About this task:
Pick out all lines of the entries that include the word "pixel" and copy them.

Stored records:

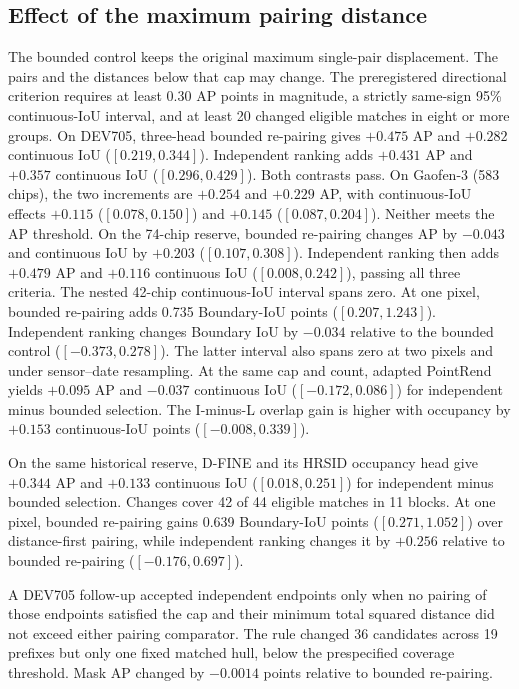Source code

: \subsection{Effect of the maximum pairing distance}
\label{sec:pairing-effects}
The bounded control keeps the original maximum single-pair displacement. The pairs and the distances below that cap may change. The preregistered directional criterion requires at least 0.30 AP points in magnitude, a strictly same-sign 95\% continuous-IoU interval, and at least 20 changed eligible matches in eight or more groups. On DEV705, three-head bounded re-pairing gives \(+0.475\) AP and \(+0.282\) continuous IoU (\([0.219,0.344]\)). Independent ranking adds \(+0.431\) AP and \(+0.357\) continuous IoU (\([0.296,0.429]\)). Both contrasts pass. On Gaofen-3 (583 chips), the two increments are \(+0.254\) and \(+0.229\) AP, with continuous-IoU effects \(+0.115\) (\([0.078,0.150]\)) and \(+0.145\) (\([0.087,0.204]\)). Neither meets the AP threshold. On the 74-chip reserve, bounded re-pairing changes AP by \(-0.043\) and continuous IoU by \(+0.203\) (\([0.107,0.308]\)). Independent ranking then adds \(+0.479\) AP and \(+0.116\) continuous IoU (\([0.008,0.242]\)), passing all three criteria. The nested 42-chip continuous-IoU interval spans zero. At one pixel, bounded re-pairing adds 0.735 Boundary-IoU points (\([0.207,1.243]\)). Independent ranking changes Boundary IoU by \(-0.034\) relative to the bounded control (\([-0.373,0.278]\)). The latter interval also spans zero at two pixels and under sensor--date resampling. At the same cap and count, adapted PointRend yields \(+0.095\) AP and \(-0.037\) continuous IoU (\([-0.172,0.086]\)) for independent minus bounded selection. The I-minus-L overlap gain is higher with occupancy by \(+0.153\) continuous-IoU points (\([-0.008,0.339]\)).

On the same historical reserve, D-FINE and its HRSID occupancy head give \(+0.344\) AP and \(+0.133\) continuous IoU (\([0.018,0.251]\)) for independent minus bounded selection. Changes cover 42 of 44 eligible matches in 11 blocks. At one pixel, bounded re-pairing gains 0.639 Boundary-IoU points (\([0.271,1.052]\)) over distance-first pairing, while independent ranking changes it by \(+0.256\) relative to bounded re-pairing (\([-0.176,0.697]\)).

A DEV705 follow-up accepted independent endpoints only when no pairing of those endpoints satisfied the cap and their minimum total squared distance did not exceed either pairing comparator. The rule changed 36 candidates across 19 prefixes but only one fixed matched hull, below the prespecified coverage threshold. Mask AP changed by \(-0.0014\) points relative to bounded re-pairing.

Your solution:
The bounded control keeps the original maximum single-pair displacement. The pairs and the distances below that cap may change. The preregistered directional criterion requires at least 0.30 AP points in magnitude, a strictly same-sign 95\% continuous-IoU interval, and at least 20 changed eligible matches in eight or more groups. On DEV705, three-head bounded re-pairing gives \(+0.475\) AP and \(+0.282\) continuous IoU (\([0.219,0.344]\)). Independent ranking adds \(+0.431\) AP and \(+0.357\) continuous IoU (\([0.296,0.429]\)). Both contrasts pass. On Gaofen-3 (583 chips), the two increments are \(+0.254\) and \(+0.229\) AP, with continuous-IoU effects \(+0.115\) (\([0.078,0.150]\)) and \(+0.145\) (\([0.087,0.204]\)). Neither meets the AP threshold. On the 74-chip reserve, bounded re-pairing changes AP by \(-0.043\) and continuous IoU by \(+0.203\) (\([0.107,0.308]\)). Independent ranking then adds \(+0.479\) AP and \(+0.116\) continuous IoU (\([0.008,0.242]\)), passing all three criteria. The nested 42-chip continuous-IoU interval spans zero. At one pixel, bounded re-pairing adds 0.735 Boundary-IoU points (\([0.207,1.243]\)). Independent ranking changes Boundary IoU by \(-0.034\) relative to the bounded control (\([-0.373,0.278]\)). The latter interval also spans zero at two pixels and under sensor--date resampling. At the same cap and count, adapted PointRend yields \(+0.095\) AP and \(-0.037\) continuous IoU (\([-0.172,0.086]\)) for independent minus bounded selection. The I-minus-L overlap gain is higher with occupancy by \(+0.153\) continuous-IoU points (\([-0.008,0.339]\)).
On the same historical reserve, D-FINE and its HRSID occupancy head give \(+0.344\) AP and \(+0.133\) continuous IoU (\([0.018,0.251]\)) for independent minus bounded selection. Changes cover 42 of 44 eligible matches in 11 blocks. At one pixel, bounded re-pairing gains 0.639 Boundary-IoU points (\([0.271,1.052]\)) over distance-first pairing, while independent ranking changes it by \(+0.256\) relative to bounded re-pairing (\([-0.176,0.697]\)).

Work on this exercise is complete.